The Japanese Finance Minister, Shunichi Suzuki,
stated that the government is coordinating with the Bank of Japan to ensure consistent policy objectives
when it comes to foreign exchange.
He added that they are taking all possible measures to closely monitor the movements of the yen.
Earlier this month, the yen sharply rose after falling to 160 yen per dollar due to suspected government intervention,
with data from the Bank of Japan indicating that nearly $60 billion was spent to defend the currency.
However, the yen has now retraced about two-thirds of those gains as the significant interest rate differential between Japan and other major economies has encouraged investors to borrow yen and invest in higher-yielding currencies.

 

 

 

 

 

British Pound

The British pound stabilizes at $1.25 after labor market data.

The British pound briefly dipped before stabilizing around $1.25 as traders digest recent labor market data and monetary policy expectations.
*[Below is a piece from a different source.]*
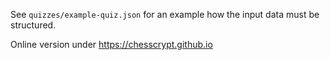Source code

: See `quizzes/example-quiz.json` for an example how the input data must be structured.

Online version under https://chesscrypt.github.io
The unemployment rate in the UK rose for the third month, and wage growth remained at 6%, in line with expectations from the Bank of England, bolstering bets that the central bank might soon begin to cut interest rates. At its meeting in May, the Bank of England maintained interest rates, although two members called for a rate cut, indicating a shift towards lowering borrowing costs. Governor Bailey hinted at possible interest rate reductions in the future, suggesting a more flexible monetary policy going forward. Traders have slightly raised the likelihood of a rate cut in June, while a 25 basis point cut in August is fully anticipated.

 

 

 

 

Oil

Oil retains its gains amid concerns about supply disruptions.

West Texas Intermediate crude futures settled above $79 per barrel on Tuesday after rising more than 1% in the previous session, supported by concerns about potential supply disruptions in Canada. Markets were worried that the wildfire season in Canada could affect the country’s production capacity of 3.3 million barrels per day. Over the weekend, the Iraqi Oil Minister, Hayan Abdel Ghani, stated that they would adhere to OPEC+ policy regarding production cuts to be made at their upcoming meeting on June 1st, contradicting a previous statement that Iraq would not agree to any new production cuts. Investors are now looking forward to this week’s monthly market reports from OPEC+ and the International Energy Agency for new insights into supply and demand factors in the oil markets.